Housing and Health

To promote the conditions of health, we have to tackle housing.

 

A recent report from the California Legislative Analyst’s Office, takes note of the housing shortage in California and finds, among other things, that:

  • Between 1980 and 2010 construction of new housing units in LA and San Francisco grew by only 20%, compared to the typical US metro growth of 54%.

  • Even though the metro areas are similar in many respects, Seattle added housing twice as fast as the Bay Area.
  • Rent in LA is 65% above the national average.
  • A 10-percent increase in a metro’s median rent is associated with a 4.5-percent increase in individual commute times.
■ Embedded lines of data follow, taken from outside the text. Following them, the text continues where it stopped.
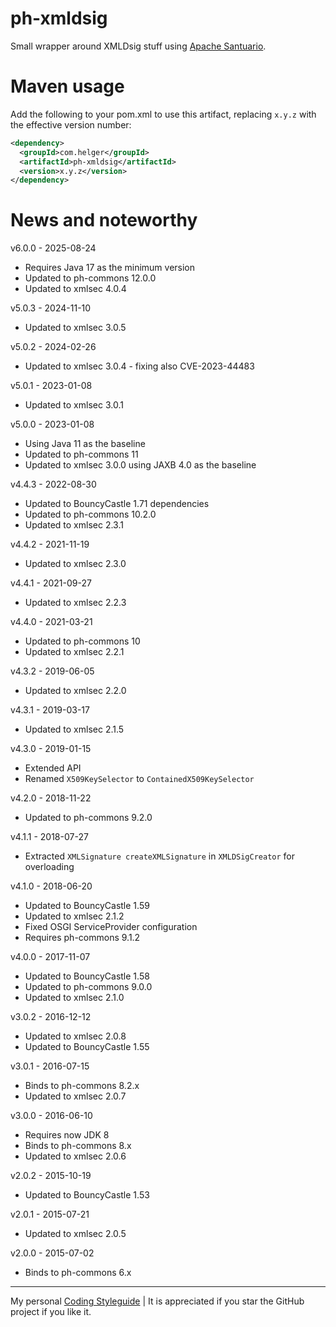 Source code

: # ph-xmldsig

Small wrapper around XMLDsig stuff using [Apache Santuario](http://santuario.apache.org/).

# Maven usage

Add the following to your pom.xml to use this artifact, replacing `x.y.z` with the effective version number:

```xml
<dependency>
  <groupId>com.helger</groupId>
  <artifactId>ph-xmldsig</artifactId>
  <version>x.y.z</version>
</dependency>
```

# News and noteworthy


v6.0.0 - 2025-08-24
* Requires Java 17 as the minimum version
* Updated to ph-commons 12.0.0
* Updated to xmlsec 4.0.4

v5.0.3 - 2024-11-10
* Updated to xmlsec 3.0.5

v5.0.2 - 2024-02-26
* Updated to xmlsec 3.0.4 - fixing also CVE-2023-44483

v5.0.1 - 2023-01-08
* Updated to xmlsec 3.0.1

v5.0.0 - 2023-01-08
* Using Java 11 as the baseline
* Updated to ph-commons 11
* Updated to xmlsec 3.0.0 using JAXB 4.0 as the baseline

v4.4.3 - 2022-08-30
* Updated to BouncyCastle 1.71 dependencies
* Updated to ph-commons 10.2.0
* Updated to xmlsec 2.3.1

v4.4.2 - 2021-11-19
* Updated to xmlsec 2.3.0

v4.4.1 - 2021-09-27
* Updated to xmlsec 2.2.3

v4.4.0 - 2021-03-21
* Updated to ph-commons 10
* Updated to xmlsec 2.2.1

v4.3.2 - 2019-06-05
* Updated to xmlsec 2.2.0

v4.3.1 - 2019-03-17
* Updated to xmlsec 2.1.5

v4.3.0 - 2019-01-15
* Extended API
* Renamed `X509KeySelector` to `ContainedX509KeySelector`

v4.2.0 - 2018-11-22
* Updated to ph-commons 9.2.0

v4.1.1 - 2018-07-27
* Extracted `XMLSignature createXMLSignature` in `XMLDSigCreator` for overloading

v4.1.0 - 2018-06-20
* Updated to BouncyCastle 1.59
* Updated to xmlsec 2.1.2
* Fixed OSGI ServiceProvider configuration
* Requires ph-commons 9.1.2 

v4.0.0 - 2017-11-07
* Updated to BouncyCastle 1.58
* Updated to ph-commons 9.0.0
* Updated to xmlsec 2.1.0

v3.0.2 - 2016-12-12
* Updated to xmlsec 2.0.8
* Updated to BouncyCastle 1.55

v3.0.1 - 2016-07-15
* Binds to ph-commons 8.2.x
* Updated to xmlsec 2.0.7

v3.0.0 - 2016-06-10
* Requires now JDK 8
* Binds to ph-commons 8.x
* Updated to xmlsec 2.0.6

v2.0.2 - 2015-10-19   
* Updated to BouncyCastle 1.53

v2.0.1 - 2015-07-21
* Updated to xmlsec 2.0.5

v2.0.0 - 2015-07-02
* Binds to ph-commons 6.x     

---

My personal [Coding Styleguide](https://github.com/phax/meta/blob/master/CodingStyleguide.md) |
It is appreciated if you star the GitHub project if you like it. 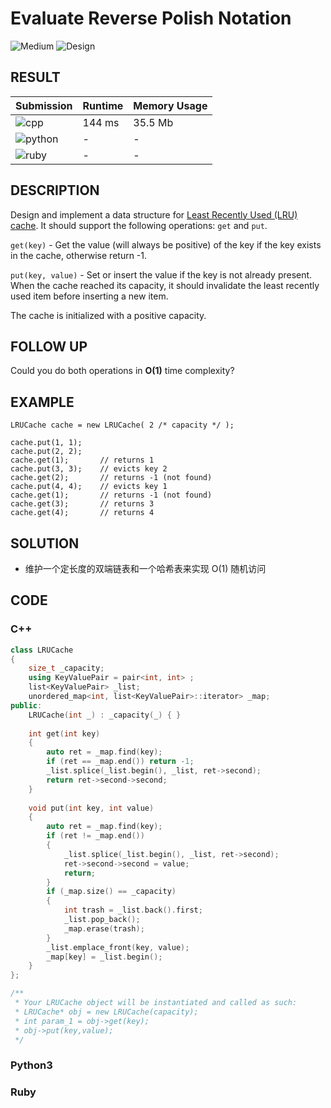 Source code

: # Evaluate Reverse Polish Notation

![Medium](https://img.shields.io/badge/-Medium-f0ad4e.svg) ![Design](https://img.shields.io/badge/设计-Design-007ec6.svg)

## RESULT

| Submission                                                        | Runtime | Memory Usage |
| ----------------------------------------------------------------- | ------- | ------------ |
| ![cpp](https://img.shields.io/badge/leetcode146-cpp-f34b7d.svg)   | 144 ms  | 35.5 Mb      |
| ![python](https://img.shields.io/badge/leetcode146-py-3572A5.svg) | -       | -            |
| ![ruby](https://img.shields.io/badge/leetcode146-rb-701516.svg)   | -       | -            |

## DESCRIPTION

Design and implement a data structure for [Least Recently Used (LRU) cache](https://en.wikipedia.org/wiki/Cache_replacement_policies#LRU). It should support the following operations: `get` and `put`.

`get(key)` - Get the value (will always be positive) of the key if the key exists in the cache, otherwise return -1.

`put(key, value)` - Set or insert the value if the key is not already present. When the cache reached its capacity, it should invalidate the least recently used item before inserting a new item.

The cache is initialized with a positive capacity.

## FOLLOW UP

Could you do both operations in **O(1)** time complexity?

## EXAMPLE

```plain
LRUCache cache = new LRUCache( 2 /* capacity */ );

cache.put(1, 1);
cache.put(2, 2);
cache.get(1);       // returns 1
cache.put(3, 3);    // evicts key 2
cache.get(2);       // returns -1 (not found)
cache.put(4, 4);    // evicts key 1
cache.get(1);       // returns -1 (not found)
cache.get(3);       // returns 3
cache.get(4);       // returns 4
```

## SOLUTION

* 维护一个定长度的双端链表和一个哈希表来实现 O(1) 随机访问

## CODE

### C++

```cpp
class LRUCache
{
    size_t _capacity;
    using KeyValuePair = pair<int, int> ;
    list<KeyValuePair> _list;
    unordered_map<int, list<KeyValuePair>::iterator> _map;
public:
    LRUCache(int _) : _capacity(_) { }
    
    int get(int key)
    {
        auto ret = _map.find(key);
        if (ret == _map.end()) return -1;
        _list.splice(_list.begin(), _list, ret->second);
        return ret->second->second;
    }
    
    void put(int key, int value)
    {
        auto ret = _map.find(key);
        if (ret != _map.end())
        {
            _list.splice(_list.begin(), _list, ret->second);
            ret->second->second = value;
            return;
        }
        if (_map.size() == _capacity)
        {
            int trash = _list.back().first;
            _list.pop_back();
            _map.erase(trash);
        }
        _list.emplace_front(key, value);
        _map[key] = _list.begin();
    }
};

/**
 * Your LRUCache object will be instantiated and called as such:
 * LRUCache* obj = new LRUCache(capacity);
 * int param_1 = obj->get(key);
 * obj->put(key,value);
 */
```

### Python3

### Ruby
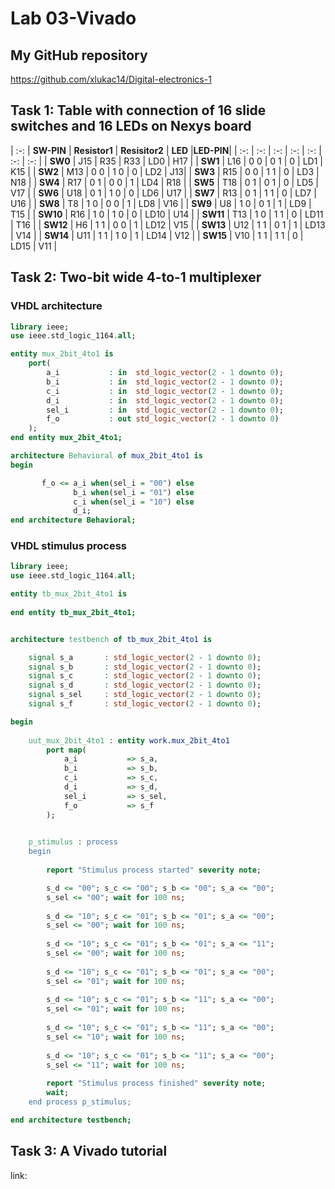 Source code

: # Lab 03-Vivado

## My GitHub repository

https://github.com/xlukac14/Digital-electronics-1

## Task 1: Table with connection of 16 slide switches and 16 LEDs on Nexys board

| :-: | **SW-PIN** | **Resistor1** | **Resisitor2** | **LED** |**LED-PIN**|
| :-: | :-: | :-: | :-: | :-: | :-: | :-: |
| **SW0** | J15 | R35 | R33 | LD0 | H17 |
| **SW1** | L16 | 0 0 | 0 1 | 0 | LD1 | K15 |
| **SW2** | M13 | 0 0 | 1 0 | 0 | LD2 | J13|
| **SW3** | R15 | 0 0 | 1 1 | 0 | LD3 | N18 |
| **SW4** | R17 | 0 1 | 0 0 | 1 | LD4 | R18 |
| **SW5** | T18 | 0 1 | 0 1 | 0 | LD5 | V17 |
| **SW6** | U18 | 0 1 | 1 0 | 0 | LD6 | U17 |
| **SW7** | R13 | 0 1 | 1 1 | 0 | LD7 | U16 |
| **SW8** | T8 | 1 0 | 0 0 | 1 | LD8 | V16 |
| **SW9** | U8 | 1 0 | 0 1 | 1 | LD9 | T15 |
| **SW10** | R16 | 1 0 | 1 0 | 0 | LD10 | U14 |
| **SW11** | T13 | 1 0 | 1 1 | 0 | LD11 | T16 |
| **SW12** | H6 | 1 1 | 0 0 | 1 | LD12 | V15 |
| **SW13** | U12 | 1 1 | 0 1 | 1 | LD13 | V14 |
| **SW14** | U11 | 1 1 | 1 0 | 1 | LD14 | V12 |
| **SW15** | V10 | 1 1 | 1 1 | 0 | LD15 | V11 |

## Task 2: Two-bit wide 4-to-1 multiplexer

### VHDL architecture

```vhdl
library ieee;
use ieee.std_logic_1164.all;

entity mux_2bit_4to1 is
    port(
        a_i           : in  std_logic_vector(2 - 1 downto 0);
		b_i           : in  std_logic_vector(2 - 1 downto 0);
		c_i           : in  std_logic_vector(2 - 1 downto 0);
		d_i           : in  std_logic_vector(2 - 1 downto 0);
		sel_i         : in  std_logic_vector(2 - 1 downto 0);
		f_o           : out std_logic_vector(2 - 1 downto 0)       
    );
end entity mux_2bit_4to1;

architecture Behavioral of mux_2bit_4to1 is
begin

       f_o <= a_i when(sel_i = "00") else
              b_i when(sel_i = "01") else
              c_i when(sel_i = "10") else
              d_i;
end architecture Behavioral;
```

### VHDL stimulus process

```vhdl
library ieee;
use ieee.std_logic_1164.all;

entity tb_mux_2bit_4to1 is
    
end entity tb_mux_2bit_4to1;


architecture testbench of tb_mux_2bit_4to1 is

    signal s_a       : std_logic_vector(2 - 1 downto 0);
    signal s_b       : std_logic_vector(2 - 1 downto 0);
    signal s_c       : std_logic_vector(2 - 1 downto 0);
    signal s_d       : std_logic_vector(2 - 1 downto 0);
    signal s_sel     : std_logic_vector(2 - 1 downto 0);
    signal s_f       : std_logic_vector(2 - 1 downto 0);

begin
    
    uut_mux_2bit_4to1 : entity work.mux_2bit_4to1
        port map(
            a_i           => s_a,
            b_i           => s_b,
            c_i           => s_c,
            d_i           => s_d,
            sel_i         => s_sel,
            f_o           => s_f
        );

    
    p_stimulus : process
    begin
      
        report "Stimulus process started" severity note;

        s_d <= "00"; s_c <= "00"; s_b <= "00"; s_a <= "00"; 
        s_sel <= "00"; wait for 100 ns;
        
        s_d <= "10"; s_c <= "01"; s_b <= "01"; s_a <= "00"; 
        s_sel <= "00"; wait for 100 ns;
        
        s_d <= "10"; s_c <= "01"; s_b <= "01"; s_a <= "11"; 
        s_sel <= "00"; wait for 100 ns;
        
        s_d <= "10"; s_c <= "01"; s_b <= "01"; s_a <= "00"; 
        s_sel <= "01"; wait for 100 ns;
        
        s_d <= "10"; s_c <= "01"; s_b <= "11"; s_a <= "00"; 
        s_sel <= "01"; wait for 100 ns;
        
        s_d <= "10"; s_c <= "01"; s_b <= "11"; s_a <= "00"; 
        s_sel <= "10"; wait for 100 ns;
        
        s_d <= "10"; s_c <= "01"; s_b <= "11"; s_a <= "00"; 
        s_sel <= "11"; wait for 100 ns;
        
        report "Stimulus process finished" severity note;
        wait;
    end process p_stimulus;

end architecture testbench;
```

## Task 3: A Vivado tutorial

link:  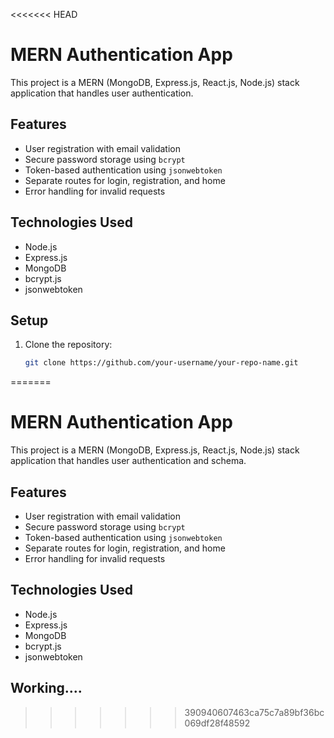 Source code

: <<<<<<< HEAD
# MERN Authentication App

This project is a MERN (MongoDB, Express.js, React.js, Node.js) stack application that handles user authentication.

## Features

- User registration with email validation
- Secure password storage using `bcrypt`
- Token-based authentication using `jsonwebtoken`
- Separate routes for login, registration, and home
- Error handling for invalid requests

## Technologies Used

- Node.js
- Express.js
- MongoDB
- bcrypt.js
- jsonwebtoken

## Setup

1. Clone the repository:
   ```bash
   git clone https://github.com/your-username/your-repo-name.git
   ```
=======
# MERN Authentication App

This project is a MERN (MongoDB, Express.js, React.js, Node.js) stack application that handles user authentication and schema.

## Features
- User registration with email validation
- Secure password storage using `bcrypt`
- Token-based authentication using `jsonwebtoken`
- Separate routes for login, registration, and home
- Error handling for invalid requests

## Technologies Used
- Node.js
- Express.js
- MongoDB
- bcrypt.js
- jsonwebtoken

## Working....
>>>>>>> 390940607463ca75c7a89bf36bc069df28f48592
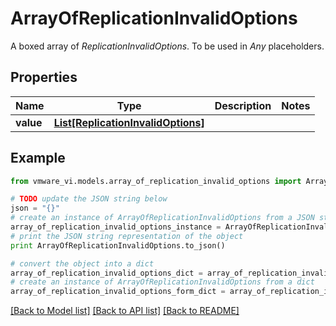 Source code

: # ArrayOfReplicationInvalidOptions

A boxed array of *ReplicationInvalidOptions*. To be used in *Any* placeholders. 

## Properties
Name | Type | Description | Notes
------------ | ------------- | ------------- | -------------
**value** | [**List[ReplicationInvalidOptions]**](ReplicationInvalidOptions.md) |  | 

## Example

```python
from vmware_vi.models.array_of_replication_invalid_options import ArrayOfReplicationInvalidOptions

# TODO update the JSON string below
json = "{}"
# create an instance of ArrayOfReplicationInvalidOptions from a JSON string
array_of_replication_invalid_options_instance = ArrayOfReplicationInvalidOptions.from_json(json)
# print the JSON string representation of the object
print ArrayOfReplicationInvalidOptions.to_json()

# convert the object into a dict
array_of_replication_invalid_options_dict = array_of_replication_invalid_options_instance.to_dict()
# create an instance of ArrayOfReplicationInvalidOptions from a dict
array_of_replication_invalid_options_form_dict = array_of_replication_invalid_options.from_dict(array_of_replication_invalid_options_dict)
```
[[Back to Model list]](../README.md#documentation-for-models) [[Back to API list]](../README.md#documentation-for-api-endpoints) [[Back to README]](../README.md)


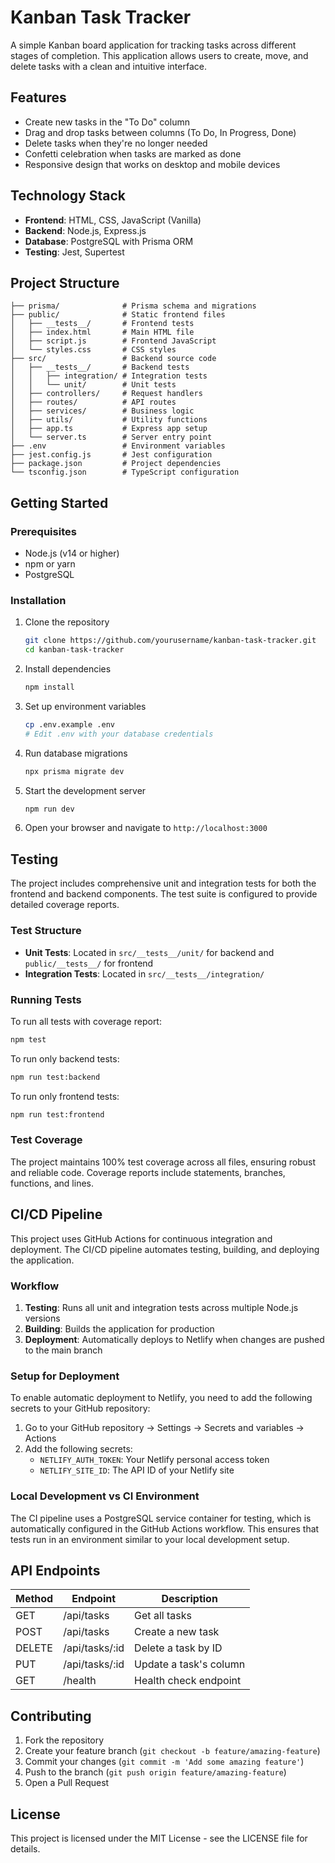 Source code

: # Kanban Task Tracker

A simple Kanban board application for tracking tasks across different stages of completion. This application allows users to create, move, and delete tasks with a clean and intuitive interface.

## Features

- Create new tasks in the "To Do" column
- Drag and drop tasks between columns (To Do, In Progress, Done)
- Delete tasks when they're no longer needed
- Confetti celebration when tasks are marked as done
- Responsive design that works on desktop and mobile devices

## Technology Stack

- **Frontend**: HTML, CSS, JavaScript (Vanilla)
- **Backend**: Node.js, Express.js
- **Database**: PostgreSQL with Prisma ORM
- **Testing**: Jest, Supertest

## Project Structure

```
├── prisma/              # Prisma schema and migrations
├── public/              # Static frontend files
│   ├── __tests__/       # Frontend tests
│   ├── index.html       # Main HTML file
│   ├── script.js        # Frontend JavaScript
│   └── styles.css       # CSS styles
├── src/                 # Backend source code
│   ├── __tests__/       # Backend tests
│   │   ├── integration/ # Integration tests
│   │   └── unit/        # Unit tests
│   ├── controllers/     # Request handlers
│   ├── routes/          # API routes
│   ├── services/        # Business logic
│   ├── utils/           # Utility functions
│   ├── app.ts           # Express app setup
│   └── server.ts        # Server entry point
├── .env                 # Environment variables
├── jest.config.js       # Jest configuration
├── package.json         # Project dependencies
└── tsconfig.json        # TypeScript configuration
```

## Getting Started

### Prerequisites

- Node.js (v14 or higher)
- npm or yarn
- PostgreSQL

### Installation

1. Clone the repository
   ```bash
   git clone https://github.com/yourusername/kanban-task-tracker.git
   cd kanban-task-tracker
   ```

2. Install dependencies
   ```bash
   npm install
   ```

3. Set up environment variables
   ```bash
   cp .env.example .env
   # Edit .env with your database credentials
   ```

4. Run database migrations
   ```bash
   npx prisma migrate dev
   ```

5. Start the development server
   ```bash
   npm run dev
   ```

6. Open your browser and navigate to `http://localhost:3000`

## Testing

The project includes comprehensive unit and integration tests for both the frontend and backend components. The test suite is configured to provide detailed coverage reports.

### Test Structure

- **Unit Tests**: Located in `src/__tests__/unit/` for backend and `public/__tests__/` for frontend
- **Integration Tests**: Located in `src/__tests__/integration/`

### Running Tests

To run all tests with coverage report:

```bash
npm test
```

To run only backend tests:

```bash
npm run test:backend
```

To run only frontend tests:

```bash
npm run test:frontend
```

### Test Coverage

The project maintains 100% test coverage across all files, ensuring robust and reliable code. Coverage reports include statements, branches, functions, and lines.

## CI/CD Pipeline

This project uses GitHub Actions for continuous integration and deployment. The CI/CD pipeline automates testing, building, and deploying the application.

### Workflow

1. **Testing**: Runs all unit and integration tests across multiple Node.js versions
2. **Building**: Builds the application for production
3. **Deployment**: Automatically deploys to Netlify when changes are pushed to the main branch

### Setup for Deployment

To enable automatic deployment to Netlify, you need to add the following secrets to your GitHub repository:

1. Go to your GitHub repository → Settings → Secrets and variables → Actions
2. Add the following secrets:
   - `NETLIFY_AUTH_TOKEN`: Your Netlify personal access token
   - `NETLIFY_SITE_ID`: The API ID of your Netlify site

### Local Development vs CI Environment

The CI pipeline uses a PostgreSQL service container for testing, which is automatically configured in the GitHub Actions workflow. This ensures that tests run in an environment similar to your local development setup.

## API Endpoints

| Method | Endpoint           | Description                       |
|--------|-------------------|-----------------------------------|
| GET    | /api/tasks        | Get all tasks                     |
| POST   | /api/tasks        | Create a new task                 |
| DELETE | /api/tasks/:id    | Delete a task by ID               |
| PUT    | /api/tasks/:id    | Update a task's column            |
| GET    | /health           | Health check endpoint             |

## Contributing

1. Fork the repository
2. Create your feature branch (`git checkout -b feature/amazing-feature`)
3. Commit your changes (`git commit -m 'Add some amazing feature'`)
4. Push to the branch (`git push origin feature/amazing-feature`)
5. Open a Pull Request

## License

This project is licensed under the MIT License - see the LICENSE file for details.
  • California households are four times more likely to live in crowded housing than the national average.

 

Although the report is about California, similar issues exist in major metropolitan areas around the country.  Seattle may be better off than California cities, but is still not where it needs to be.

The high cost of housing in many urban areas—especially, but not only in California—increases poverty rates, creates crowding, and lengthens commutes.  All three of these effects impair health.

 

report from the Public Policy Institute of California finds that the high cost of housing in urban California pushes about 7% of residents into poverty who otherwise wouldn’t be there.  That’s a 50% increase in the poverty rate in places like LA, Orange County, San Diego, and the Bay Area.  Wow.

 

And just like all sources of poverty, high housing costs impair education.  A study by Nina Chien and Rashmita Mistry  finds that living in areas with a high cost of living was associated with poor educational outcomes, and that the effects are particularly strong for children in low-income families.

 

Crowding, too, plays a role, by depriving children of space to study, and causing both kids and grownups to lose concentration and sleep.  In a careful analysis that controls for socioeconomic variables, Claudia Solari and Robert Mare find that living in crowded housing impairs school performance as well as physical and mental health.

 

For all of these effects, there is a large evidence base.  As the housing shortage in California and other cities grows more acute every year, public health should fight nimby objections to new housing with evidence about the real harm to population health of doing nothing.  Nimbyism, too, can be toxic.